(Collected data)
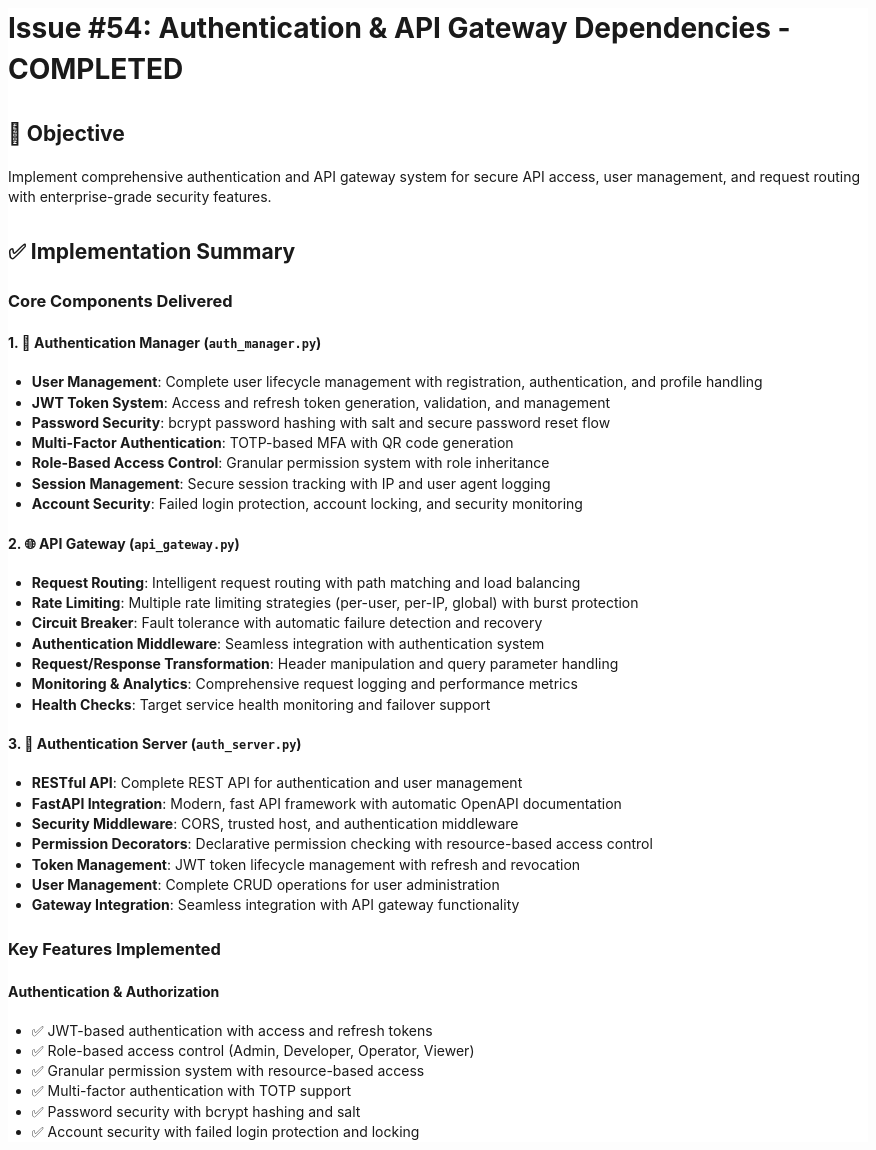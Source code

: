 # Issue #54: Authentication & API Gateway Dependencies - COMPLETED

## 🎯 **Objective**
Implement comprehensive authentication and API gateway system for secure API access, user management, and request routing with enterprise-grade security features.

## ✅ **Implementation Summary**

### **Core Components Delivered**

#### 1. **🔐 Authentication Manager** (`auth_manager.py`)
- **User Management**: Complete user lifecycle management with registration, authentication, and profile handling
- **JWT Token System**: Access and refresh token generation, validation, and management
- **Password Security**: bcrypt password hashing with salt and secure password reset flow
- **Multi-Factor Authentication**: TOTP-based MFA with QR code generation
- **Role-Based Access Control**: Granular permission system with role inheritance
- **Session Management**: Secure session tracking with IP and user agent logging
- **Account Security**: Failed login protection, account locking, and security monitoring

#### 2. **🌐 API Gateway** (`api_gateway.py`)
- **Request Routing**: Intelligent request routing with path matching and load balancing
- **Rate Limiting**: Multiple rate limiting strategies (per-user, per-IP, global) with burst protection
- **Circuit Breaker**: Fault tolerance with automatic failure detection and recovery
- **Authentication Middleware**: Seamless integration with authentication system
- **Request/Response Transformation**: Header manipulation and query parameter handling
- **Monitoring & Analytics**: Comprehensive request logging and performance metrics
- **Health Checks**: Target service health monitoring and failover support

#### 3. **🚀 Authentication Server** (`auth_server.py`)
- **RESTful API**: Complete REST API for authentication and user management
- **FastAPI Integration**: Modern, fast API framework with automatic OpenAPI documentation
- **Security Middleware**: CORS, trusted host, and authentication middleware
- **Permission Decorators**: Declarative permission checking with resource-based access control
- **Token Management**: JWT token lifecycle management with refresh and revocation
- **User Management**: Complete CRUD operations for user administration
- **Gateway Integration**: Seamless integration with API gateway functionality

### **Key Features Implemented**

#### **Authentication & Authorization**
- ✅ JWT-based authentication with access and refresh tokens
- ✅ Role-based access control (Admin, Developer, Operator, Viewer)
- ✅ Granular permission system with resource-based access
- ✅ Multi-factor authentication with TOTP support
- ✅ Password security with bcrypt hashing and salt
- ✅ Account security with failed login protection and locking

◆ **EXERCISE INSTRUCTIONS**:
Only lines holding the word "protection" are wanted, so copy each of them from the records above.

◆ **EXERCISE RESULT**:
- **Account Security**: Failed login protection, account locking, and security monitoring
- **Rate Limiting**: Multiple rate limiting strategies (per-user, per-IP, global) with burst protection
- ✅ Account security with failed login protection and locking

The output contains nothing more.